SUPPLIED DATA START
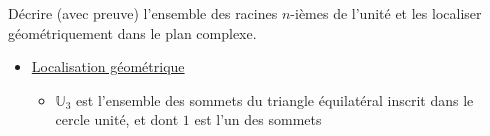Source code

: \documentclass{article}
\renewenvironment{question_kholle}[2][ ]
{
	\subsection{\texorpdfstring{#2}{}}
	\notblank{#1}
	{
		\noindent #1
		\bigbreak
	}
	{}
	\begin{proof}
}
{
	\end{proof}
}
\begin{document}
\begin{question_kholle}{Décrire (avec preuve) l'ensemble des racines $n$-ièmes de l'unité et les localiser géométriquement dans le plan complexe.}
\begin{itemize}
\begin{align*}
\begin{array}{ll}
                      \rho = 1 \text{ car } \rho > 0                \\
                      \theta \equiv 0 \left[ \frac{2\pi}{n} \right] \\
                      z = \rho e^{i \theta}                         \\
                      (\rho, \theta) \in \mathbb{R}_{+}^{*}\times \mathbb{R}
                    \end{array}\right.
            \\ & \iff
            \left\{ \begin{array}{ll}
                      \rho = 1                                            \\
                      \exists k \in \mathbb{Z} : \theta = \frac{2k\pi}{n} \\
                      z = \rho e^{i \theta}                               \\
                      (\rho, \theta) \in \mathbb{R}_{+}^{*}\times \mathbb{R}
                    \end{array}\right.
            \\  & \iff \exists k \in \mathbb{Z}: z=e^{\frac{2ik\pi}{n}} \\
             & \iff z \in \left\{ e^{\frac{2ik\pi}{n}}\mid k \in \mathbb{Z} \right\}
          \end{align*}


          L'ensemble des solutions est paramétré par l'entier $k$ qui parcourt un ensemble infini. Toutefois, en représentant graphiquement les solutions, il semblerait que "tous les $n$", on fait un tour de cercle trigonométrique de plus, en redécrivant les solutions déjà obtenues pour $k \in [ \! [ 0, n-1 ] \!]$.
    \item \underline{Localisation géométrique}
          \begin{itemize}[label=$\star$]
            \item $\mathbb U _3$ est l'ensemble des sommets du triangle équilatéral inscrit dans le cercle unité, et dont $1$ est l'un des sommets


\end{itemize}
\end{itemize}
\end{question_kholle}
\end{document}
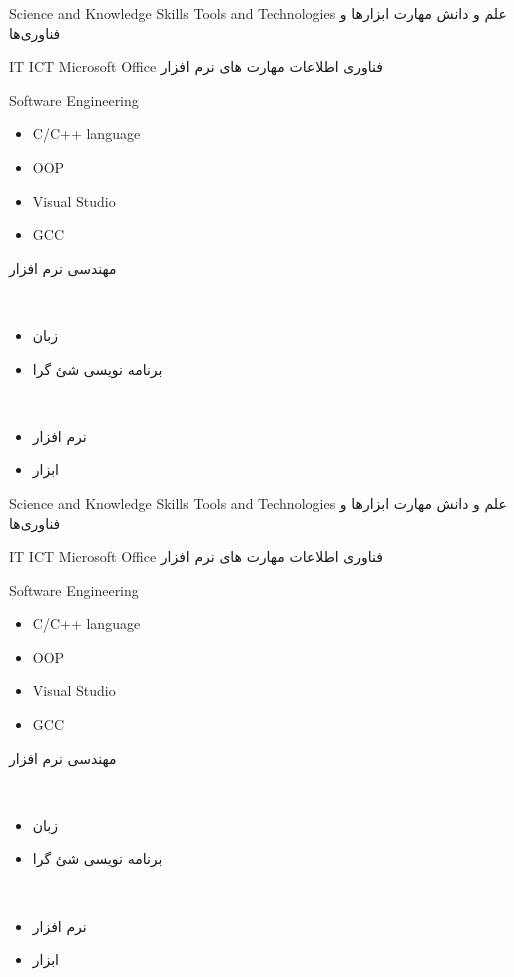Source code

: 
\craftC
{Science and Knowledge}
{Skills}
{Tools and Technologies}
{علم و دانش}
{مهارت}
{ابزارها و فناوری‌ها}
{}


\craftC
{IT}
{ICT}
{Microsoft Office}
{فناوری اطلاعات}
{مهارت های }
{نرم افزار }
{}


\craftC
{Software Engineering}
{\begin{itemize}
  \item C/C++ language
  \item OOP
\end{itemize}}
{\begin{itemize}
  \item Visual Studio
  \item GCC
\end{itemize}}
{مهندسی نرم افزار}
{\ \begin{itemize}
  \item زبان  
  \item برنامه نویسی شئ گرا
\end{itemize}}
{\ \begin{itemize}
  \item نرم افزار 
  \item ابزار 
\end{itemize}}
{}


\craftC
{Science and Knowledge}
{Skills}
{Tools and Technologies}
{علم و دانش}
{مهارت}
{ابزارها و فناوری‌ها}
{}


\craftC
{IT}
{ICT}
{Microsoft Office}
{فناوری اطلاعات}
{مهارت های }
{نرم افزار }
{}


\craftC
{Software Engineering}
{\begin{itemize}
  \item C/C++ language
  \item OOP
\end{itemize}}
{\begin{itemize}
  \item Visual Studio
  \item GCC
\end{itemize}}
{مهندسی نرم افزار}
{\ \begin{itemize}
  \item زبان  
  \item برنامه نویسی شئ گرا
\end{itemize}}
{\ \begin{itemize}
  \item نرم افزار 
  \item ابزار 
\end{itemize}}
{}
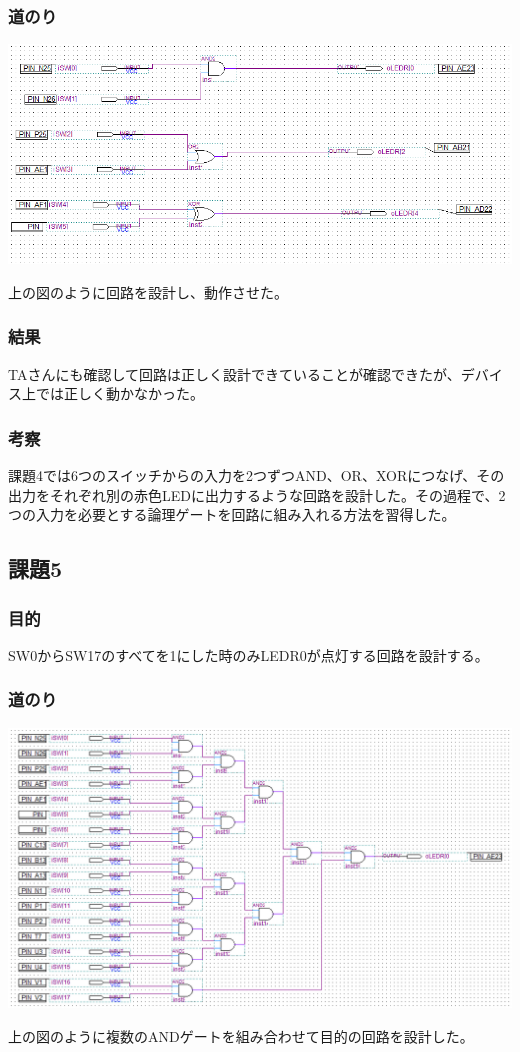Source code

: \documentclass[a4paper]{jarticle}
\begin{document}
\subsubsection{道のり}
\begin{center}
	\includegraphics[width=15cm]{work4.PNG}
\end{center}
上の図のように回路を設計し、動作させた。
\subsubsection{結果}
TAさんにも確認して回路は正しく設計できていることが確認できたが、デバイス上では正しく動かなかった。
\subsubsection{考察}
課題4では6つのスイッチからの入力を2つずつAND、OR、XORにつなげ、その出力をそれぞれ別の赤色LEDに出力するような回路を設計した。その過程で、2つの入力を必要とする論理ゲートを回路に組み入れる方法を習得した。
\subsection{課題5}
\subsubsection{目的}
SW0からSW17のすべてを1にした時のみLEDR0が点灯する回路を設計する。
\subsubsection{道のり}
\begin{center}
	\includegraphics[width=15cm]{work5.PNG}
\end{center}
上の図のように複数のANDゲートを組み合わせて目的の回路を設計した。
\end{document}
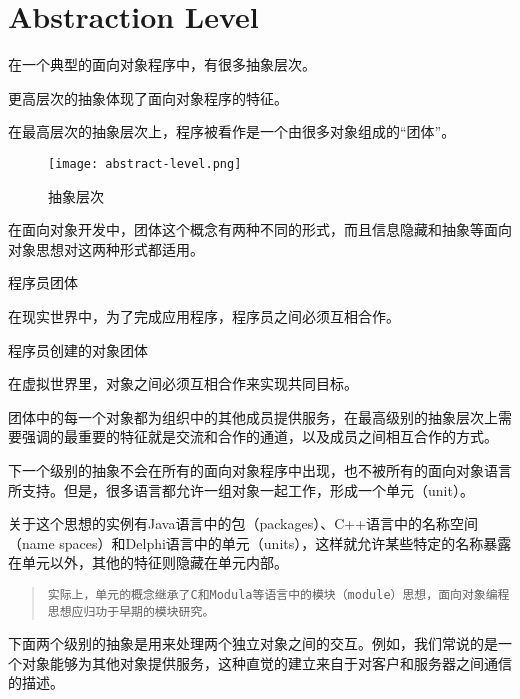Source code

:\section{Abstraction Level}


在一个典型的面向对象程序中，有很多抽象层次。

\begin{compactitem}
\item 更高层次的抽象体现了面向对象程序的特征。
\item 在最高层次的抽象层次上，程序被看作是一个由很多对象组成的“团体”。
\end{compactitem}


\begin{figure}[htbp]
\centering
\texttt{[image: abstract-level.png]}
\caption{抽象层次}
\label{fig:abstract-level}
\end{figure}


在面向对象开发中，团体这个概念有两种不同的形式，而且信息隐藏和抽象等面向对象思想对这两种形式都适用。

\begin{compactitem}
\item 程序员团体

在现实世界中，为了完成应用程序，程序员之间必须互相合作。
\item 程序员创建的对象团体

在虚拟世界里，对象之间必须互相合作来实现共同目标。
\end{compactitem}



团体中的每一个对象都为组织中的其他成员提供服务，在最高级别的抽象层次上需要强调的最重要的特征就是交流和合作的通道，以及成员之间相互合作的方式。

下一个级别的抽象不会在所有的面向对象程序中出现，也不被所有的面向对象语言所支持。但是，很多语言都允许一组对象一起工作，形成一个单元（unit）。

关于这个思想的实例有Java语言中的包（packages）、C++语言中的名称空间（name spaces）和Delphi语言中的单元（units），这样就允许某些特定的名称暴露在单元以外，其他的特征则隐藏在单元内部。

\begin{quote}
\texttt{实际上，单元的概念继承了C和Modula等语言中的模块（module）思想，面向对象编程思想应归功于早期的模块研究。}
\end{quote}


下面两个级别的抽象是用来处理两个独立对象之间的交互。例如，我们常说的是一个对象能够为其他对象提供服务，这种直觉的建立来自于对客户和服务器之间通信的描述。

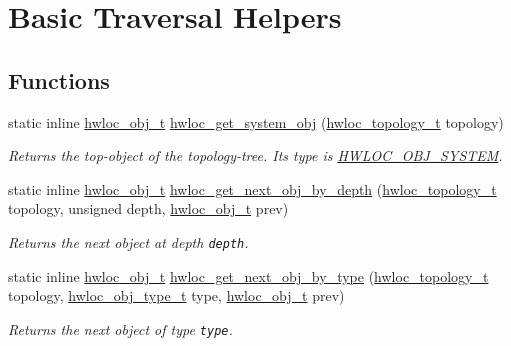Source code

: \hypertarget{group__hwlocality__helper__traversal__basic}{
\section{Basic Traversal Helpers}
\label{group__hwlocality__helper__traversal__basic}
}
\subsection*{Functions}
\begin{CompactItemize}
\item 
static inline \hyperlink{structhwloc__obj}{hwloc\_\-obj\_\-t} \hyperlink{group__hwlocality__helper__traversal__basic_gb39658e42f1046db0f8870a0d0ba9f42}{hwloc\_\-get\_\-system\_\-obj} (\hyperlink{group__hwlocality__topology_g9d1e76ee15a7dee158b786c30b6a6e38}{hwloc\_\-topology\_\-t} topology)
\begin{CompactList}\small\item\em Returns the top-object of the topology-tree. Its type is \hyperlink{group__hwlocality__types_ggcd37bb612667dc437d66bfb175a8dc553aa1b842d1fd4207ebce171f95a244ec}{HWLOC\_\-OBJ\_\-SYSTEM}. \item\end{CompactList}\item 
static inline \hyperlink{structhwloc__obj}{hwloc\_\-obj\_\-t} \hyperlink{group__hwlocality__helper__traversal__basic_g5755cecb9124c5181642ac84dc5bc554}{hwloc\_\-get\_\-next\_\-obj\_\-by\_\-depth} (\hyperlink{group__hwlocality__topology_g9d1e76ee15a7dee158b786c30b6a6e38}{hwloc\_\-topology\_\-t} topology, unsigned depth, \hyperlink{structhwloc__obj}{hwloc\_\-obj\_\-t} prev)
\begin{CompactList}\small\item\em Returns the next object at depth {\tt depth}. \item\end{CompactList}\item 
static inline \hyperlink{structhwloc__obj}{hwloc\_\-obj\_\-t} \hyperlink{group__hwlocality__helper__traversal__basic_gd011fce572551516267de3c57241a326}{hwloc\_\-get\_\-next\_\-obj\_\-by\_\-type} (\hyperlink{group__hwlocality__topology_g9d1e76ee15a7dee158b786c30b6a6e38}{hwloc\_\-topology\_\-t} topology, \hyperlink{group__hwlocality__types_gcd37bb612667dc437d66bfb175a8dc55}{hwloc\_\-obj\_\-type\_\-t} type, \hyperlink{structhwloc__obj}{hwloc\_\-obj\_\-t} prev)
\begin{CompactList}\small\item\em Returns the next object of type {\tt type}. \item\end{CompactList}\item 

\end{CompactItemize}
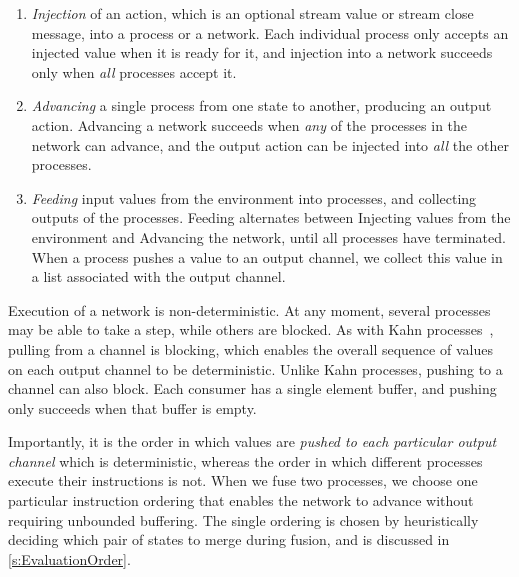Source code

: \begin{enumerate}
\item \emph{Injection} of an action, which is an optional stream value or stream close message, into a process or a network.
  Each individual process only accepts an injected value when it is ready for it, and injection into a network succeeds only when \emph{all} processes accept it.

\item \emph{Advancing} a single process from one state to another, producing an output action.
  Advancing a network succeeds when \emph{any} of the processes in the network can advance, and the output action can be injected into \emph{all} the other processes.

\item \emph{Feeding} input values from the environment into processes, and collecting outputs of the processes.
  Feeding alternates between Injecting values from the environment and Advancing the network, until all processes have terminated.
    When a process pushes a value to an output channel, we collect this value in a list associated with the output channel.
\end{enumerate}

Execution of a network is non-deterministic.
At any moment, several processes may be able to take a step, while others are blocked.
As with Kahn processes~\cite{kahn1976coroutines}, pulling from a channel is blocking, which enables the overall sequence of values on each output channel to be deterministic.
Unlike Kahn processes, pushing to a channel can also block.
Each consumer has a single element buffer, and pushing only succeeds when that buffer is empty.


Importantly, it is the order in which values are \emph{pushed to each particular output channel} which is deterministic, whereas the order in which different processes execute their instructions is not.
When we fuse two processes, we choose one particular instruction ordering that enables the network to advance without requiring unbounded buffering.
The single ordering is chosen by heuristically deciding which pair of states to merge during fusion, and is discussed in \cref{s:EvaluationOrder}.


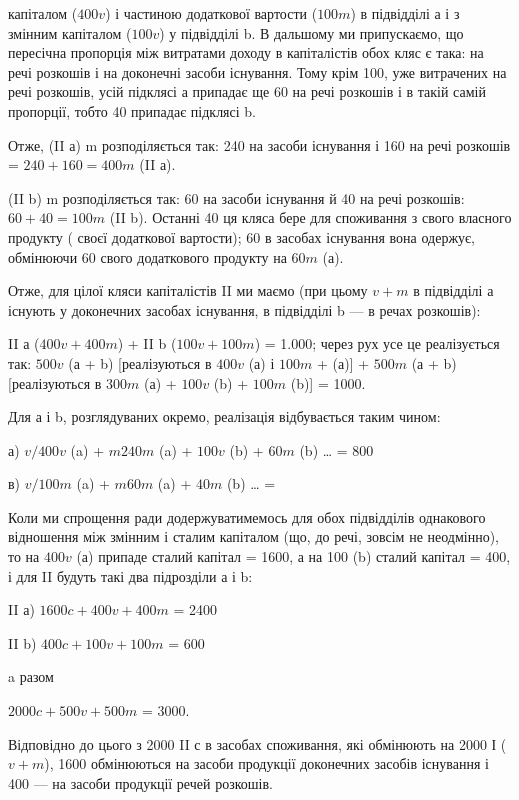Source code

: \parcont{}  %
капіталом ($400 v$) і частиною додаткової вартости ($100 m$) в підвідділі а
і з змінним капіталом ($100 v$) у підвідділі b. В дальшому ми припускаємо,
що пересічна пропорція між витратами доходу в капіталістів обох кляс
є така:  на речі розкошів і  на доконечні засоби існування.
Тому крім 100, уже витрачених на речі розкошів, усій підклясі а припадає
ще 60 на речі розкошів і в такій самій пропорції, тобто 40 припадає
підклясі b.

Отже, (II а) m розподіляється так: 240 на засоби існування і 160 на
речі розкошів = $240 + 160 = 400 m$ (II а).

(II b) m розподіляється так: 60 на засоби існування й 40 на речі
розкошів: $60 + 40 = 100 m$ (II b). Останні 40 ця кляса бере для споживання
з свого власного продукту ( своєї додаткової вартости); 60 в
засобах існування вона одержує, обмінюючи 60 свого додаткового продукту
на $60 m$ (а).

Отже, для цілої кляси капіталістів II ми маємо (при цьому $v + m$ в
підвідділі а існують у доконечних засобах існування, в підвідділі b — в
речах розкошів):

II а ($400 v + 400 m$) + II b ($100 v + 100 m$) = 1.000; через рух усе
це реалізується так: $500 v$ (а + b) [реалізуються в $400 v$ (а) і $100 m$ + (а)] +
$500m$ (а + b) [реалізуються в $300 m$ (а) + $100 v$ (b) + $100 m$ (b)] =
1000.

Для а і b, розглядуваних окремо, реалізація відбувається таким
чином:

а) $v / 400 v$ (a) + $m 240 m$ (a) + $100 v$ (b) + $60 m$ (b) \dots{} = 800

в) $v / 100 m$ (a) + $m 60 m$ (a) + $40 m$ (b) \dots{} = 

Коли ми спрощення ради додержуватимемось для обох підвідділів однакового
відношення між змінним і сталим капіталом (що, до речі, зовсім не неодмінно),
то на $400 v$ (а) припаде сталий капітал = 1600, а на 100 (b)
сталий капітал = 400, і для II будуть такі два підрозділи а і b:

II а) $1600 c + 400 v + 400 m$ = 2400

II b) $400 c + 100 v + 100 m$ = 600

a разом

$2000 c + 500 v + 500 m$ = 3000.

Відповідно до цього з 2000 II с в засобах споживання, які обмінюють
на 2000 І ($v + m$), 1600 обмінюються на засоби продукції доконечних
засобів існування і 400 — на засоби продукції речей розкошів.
SUPPLIED DATA END
Reply with one number, the count of lines in the preceding listing that hold the string "theta".

6